Nachhaltiges Bauen

Dämmung aus dem Meer

Am Strand wird Seegras meistens als störend empfunden. Zwei deutsche Firmen sehen das anders. Sie verkaufen die abgestorbenen Meerespflanzen als ideales Dämmmaterial

Seegras hat kein gutes Image: Brechen die Halme in Tiefen von bis zu 40 Metern ab, wird es zu tausenden Tonnen an Strände angeschwemmt. Dort sieht es aus wie Heu, bedeckt den Strand und stinkt ziemlich, wenn es sich mit Algen vermischt. Deshalb stören die toten Pflanzen an Tourismusdestinationen. Die Strandreinigung entsorgt das Seegras meistens möglichst schnell.

Für zwei deutsche Firmen ist Seegras jedoch alles andere als Abfall. Sie verkaufen die toten Pflanzen als Dämmmaterial. Neben den guten Isoliereigenschaften hat Seegras eine bessere Ökobilanz als andere Stoffe, da es fast unverarbeitet verbaut wird. Zudem ist es resistent gegen Schimmel und Ungeziefer. Zum Vergleich: Herkömmliches Dämmmaterial wie Glaswolle oder Styropor ist aufwändig in der Herstellung, kostspielig in der Entsorgung und enthält teilweise giftige Zusatzstoffe.
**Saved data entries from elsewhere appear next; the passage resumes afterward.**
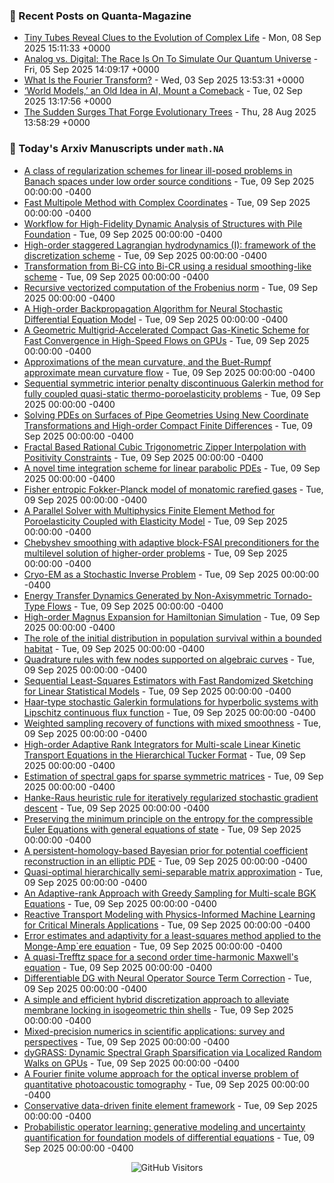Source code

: ### 📝 Recent Posts on Quanta-Magazine
<!-- quanta starts -->
* <a href="https://www.quantamagazine.org/tiny-tubes-reveal-clues-to-the-evolution-of-complex-life-20250908/">Tiny Tubes Reveal Clues to the Evolution of Complex Life</a> - Mon, 08 Sep 2025 15:11:33 +0000
* <a href="https://www.quantamagazine.org/analog-vs-digital-the-race-is-on-to-simulate-our-quantum-universe-20250905/">Analog vs. Digital: The Race Is On To Simulate Our Quantum Universe</a> - Fri, 05 Sep 2025 14:09:17 +0000
* <a href="https://www.quantamagazine.org/what-is-the-fourier-transform-20250903/">What Is the Fourier Transform?</a> - Wed, 03 Sep 2025 13:53:31 +0000
* <a href="https://www.quantamagazine.org/world-models-an-old-idea-in-ai-mount-a-comeback-20250902/">‘World Models,’ an Old Idea in AI, Mount a Comeback</a> - Tue, 02 Sep 2025 13:17:56 +0000
* <a href="https://www.quantamagazine.org/the-sudden-surges-that-forge-evolutionary-trees-20250828/">The Sudden Surges That Forge Evolutionary Trees</a> - Thu, 28 Aug 2025 13:58:29 +0000
<!-- quanta ends -->


### 📝 Today's Arxiv Manuscripts under ``math.NA``
<!-- arxiv-math-na starts -->
* <a href="https://arxiv.org/abs/2509.05418">A class of regularization schemes for linear ill-posed problems in Banach spaces under low order source conditions</a> - Tue, 09 Sep 2025 00:00:00 -0400
* <a href="https://arxiv.org/abs/2509.05458">Fast Multipole Method with Complex Coordinates</a> - Tue, 09 Sep 2025 00:00:00 -0400
* <a href="https://arxiv.org/abs/2509.05675">Workflow for High-Fidelity Dynamic Analysis of Structures with Pile Foundation</a> - Tue, 09 Sep 2025 00:00:00 -0400
* <a href="https://arxiv.org/abs/2509.05944">High-order staggered Lagrangian hydrodynamics (I): framework of the discretization scheme</a> - Tue, 09 Sep 2025 00:00:00 -0400
* <a href="https://arxiv.org/abs/2509.05986">Transformation from Bi-CG into Bi-CR using a residual smoothing-like scheme</a> - Tue, 09 Sep 2025 00:00:00 -0400
* <a href="https://arxiv.org/abs/2509.06220">Recursive vectorized computation of the Frobenius norm</a> - Tue, 09 Sep 2025 00:00:00 -0400
* <a href="https://arxiv.org/abs/2509.06292">A High-order Backpropagation Algorithm for Neural Stochastic Differential Equation Model</a> - Tue, 09 Sep 2025 00:00:00 -0400
* <a href="https://arxiv.org/abs/2509.06347">A Geometric Multigrid-Accelerated Compact Gas-Kinetic Scheme for Fast Convergence in High-Speed Flows on GPUs</a> - Tue, 09 Sep 2025 00:00:00 -0400
* <a href="https://arxiv.org/abs/2509.06438">Approximations of the mean curvature, and the Buet-Rumpf approximate mean curvature flow</a> - Tue, 09 Sep 2025 00:00:00 -0400
* <a href="https://arxiv.org/abs/2509.06480">Sequential symmetric interior penalty discontinuous Galerkin method for fully coupled quasi-static thermo-poroelasticity problems</a> - Tue, 09 Sep 2025 00:00:00 -0400
* <a href="https://arxiv.org/abs/2509.06507">Solving PDEs on Surfaces of Pipe Geometries Using New Coordinate Transformations and High-order Compact Finite Differences</a> - Tue, 09 Sep 2025 00:00:00 -0400
* <a href="https://arxiv.org/abs/2509.06532">Fractal Based Rational Cubic Trigonometric Zipper Interpolation with Positivity Constraints</a> - Tue, 09 Sep 2025 00:00:00 -0400
* <a href="https://arxiv.org/abs/2509.06556">A novel time integration scheme for linear parabolic PDEs</a> - Tue, 09 Sep 2025 00:00:00 -0400
* <a href="https://arxiv.org/abs/2509.06610">Fisher entropic Fokker-Planck model of monatomic rarefied gases</a> - Tue, 09 Sep 2025 00:00:00 -0400
* <a href="https://arxiv.org/abs/2509.06673">A Parallel Solver with Multiphysics Finite Element Method for Poroelasticity Coupled with Elasticity Model</a> - Tue, 09 Sep 2025 00:00:00 -0400
* <a href="https://arxiv.org/abs/2509.06744">Chebyshev smoothing with adaptive block-FSAI preconditioners for the multilevel solution of higher-order problems</a> - Tue, 09 Sep 2025 00:00:00 -0400
* <a href="https://arxiv.org/abs/2509.05541">Cryo-EM as a Stochastic Inverse Problem</a> - Tue, 09 Sep 2025 00:00:00 -0400
* <a href="https://arxiv.org/abs/2509.05546">Energy Transfer Dynamics Generated by Non-Axisymmetric Tornado-Type Flows</a> - Tue, 09 Sep 2025 00:00:00 -0400
* <a href="https://arxiv.org/abs/2509.06054">High-order Magnus Expansion for Hamiltonian Simulation</a> - Tue, 09 Sep 2025 00:00:00 -0400
* <a href="https://arxiv.org/abs/2509.06179">The role of the initial distribution in population survival within a bounded habitat</a> - Tue, 09 Sep 2025 00:00:00 -0400
* <a href="https://arxiv.org/abs/2509.06643">Quadrature rules with few nodes supported on algebraic curves</a> - Tue, 09 Sep 2025 00:00:00 -0400
* <a href="https://arxiv.org/abs/2509.06856">Sequential Least-Squares Estimators with Fast Randomized Sketching for Linear Statistical Models</a> - Tue, 09 Sep 2025 00:00:00 -0400
* <a href="https://arxiv.org/abs/2203.11718">Haar-type stochastic Galerkin formulations for hyperbolic systems with Lipschitz continuous flux function</a> - Tue, 09 Sep 2025 00:00:00 -0400
* <a href="https://arxiv.org/abs/2405.16400">Weighted sampling recovery of functions with mixed smoothness</a> - Tue, 09 Sep 2025 00:00:00 -0400
* <a href="https://arxiv.org/abs/2406.19479">High-order Adaptive Rank Integrators for Multi-scale Linear Kinetic Transport Equations in the Hierarchical Tucker Format</a> - Tue, 09 Sep 2025 00:00:00 -0400
* <a href="https://arxiv.org/abs/2410.15349">Estimation of spectral gaps for sparse symmetric matrices</a> - Tue, 09 Sep 2025 00:00:00 -0400
* <a href="https://arxiv.org/abs/2412.02397">Hanke-Raus heuristic rule for iteratively regularized stochastic gradient descent</a> - Tue, 09 Sep 2025 00:00:00 -0400
* <a href="https://arxiv.org/abs/2503.10612">Preserving the minimum principle on the entropy for the compressible Euler Equations with general equations of state</a> - Tue, 09 Sep 2025 00:00:00 -0400
* <a href="https://arxiv.org/abs/2504.01360">A persistent-homology-based Bayesian prior for potential coefficient reconstruction in an elliptic PDE</a> - Tue, 09 Sep 2025 00:00:00 -0400
* <a href="https://arxiv.org/abs/2505.16937">Quasi-optimal hierarchically semi-separable matrix approximation</a> - Tue, 09 Sep 2025 00:00:00 -0400
* <a href="https://arxiv.org/abs/2505.17191">An Adaptive-rank Approach with Greedy Sampling for Multi-scale BGK Equations</a> - Tue, 09 Sep 2025 00:00:00 -0400
* <a href="https://arxiv.org/abs/2506.15960">Reactive Transport Modeling with Physics-Informed Machine Learning for Critical Minerals Applications</a> - Tue, 09 Sep 2025 00:00:00 -0400
* <a href="https://arxiv.org/abs/2507.17569">Error estimates and adaptivity for a least-squares method applied to the Monge-Amp`ere equation</a> - Tue, 09 Sep 2025 00:00:00 -0400
* <a href="https://arxiv.org/abs/2509.00193">A quasi-Trefftz space for a second order time-harmonic Maxwell's equation</a> - Tue, 09 Sep 2025 00:00:00 -0400
* <a href="https://arxiv.org/abs/2310.18897">Differentiable DG with Neural Operator Source Term Correction</a> - Tue, 09 Sep 2025 00:00:00 -0400
* <a href="https://arxiv.org/abs/2312.16944">A simple and efficient hybrid discretization approach to alleviate membrane locking in isogeometric thin shells</a> - Tue, 09 Sep 2025 00:00:00 -0400
* <a href="https://arxiv.org/abs/2412.19322">Mixed-precision numerics in scientific applications: survey and perspectives</a> - Tue, 09 Sep 2025 00:00:00 -0400
* <a href="https://arxiv.org/abs/2505.02741">dyGRASS: Dynamic Spectral Graph Sparsification via Localized Random Walks on GPUs</a> - Tue, 09 Sep 2025 00:00:00 -0400
* <a href="https://arxiv.org/abs/2505.08400">A Fourier finite volume approach for the optical inverse problem of quantitative photoacoustic tomography</a> - Tue, 09 Sep 2025 00:00:00 -0400
* <a href="https://arxiv.org/abs/2506.18206">Conservative data-driven finite element framework</a> - Tue, 09 Sep 2025 00:00:00 -0400
* <a href="https://arxiv.org/abs/2509.05186">Probabilistic operator learning: generative modeling and uncertainty quantification for foundation models of differential equations</a> - Tue, 09 Sep 2025 00:00:00 -0400
<!-- arxiv-math-na ends -->

<div align="center">
  
![GitHub Visitors](https://api.visitorbadge.io/api/visitors?path=https%3A%2F%2Fgithub.com%2Flowrank&label=profile%20views&labelColor=%231e1e2e&countColor=%23cba6f7)



</div>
Die eine Geschichte beginnt 2006 in Spanien: Der Architekt Richard Meier ist im Urlaub, will eigentlich Kite-Surfen, doch es weht kein Wind. Also spaziert er mit einem Freund am Strand entlang. Dieser ist bedeckt mit Seegras, das durch die Wellenbewegungen zu kleinen Bällen geformt wurde. „So unbrauchbar, die brennen nicht mal“, sagt sein Freund. Meier wird sofort hellhörig. Zurück in Karlsruhe ließ er die Bälle aus sogenanntem Neptungras vom Frauenhofer-Institut prüfen. Das Institut findet: Seegras eignet sich gut als Dämmstoff. 2007 erhält Meier das Patent für sein Produkt „NeptuTherm“. Das Startkapital: 25.000 Euro von IKEA, der Preis für einen gewonnen Ideenwettbewerb.

Für die Produktion knüpft Meier Kontakte zu Strandreinigern. In Italien beispielsweise steht ihm das Gesetz im Weg: Material vom Strand mitzunehmen ist nicht erlaubt. Fündig wird Meier schließlich in Tunesien und Albanien. Trotz langem Transportweg per Lkw ist die Ökobilanz immer noch besser als bei vergleichbarem Dämmmaterial.

Seegras-Dämmung boomt

Die Produktion ist relativ simpel: Nachdem Maschinen das Seegras von Sand gereinigt und kleingeschnitten haben, wird es beim Einbau in die Hohlräume geschüttet oder geblasen. Bis heute hat die Firma „Neptu“ ungefähr 100 Häuser vor allem in Deutschland, aber auch Frankreich, Luxemburg und in der Schweiz gedämmt. „Wir sind am Boomen“, sagt Melanie Meier, die je nach Auftragslage bis zu fünf Mitarbeiter beschäftigt. Bald sollen es mehr werden, um die Produktion zu steigern. Sie führt zusammen mit ihrem Sohn die Firma, seit ihr Mann 2016 tragischerweise an einem Herzinfarkt 69-jährig gestorben ist.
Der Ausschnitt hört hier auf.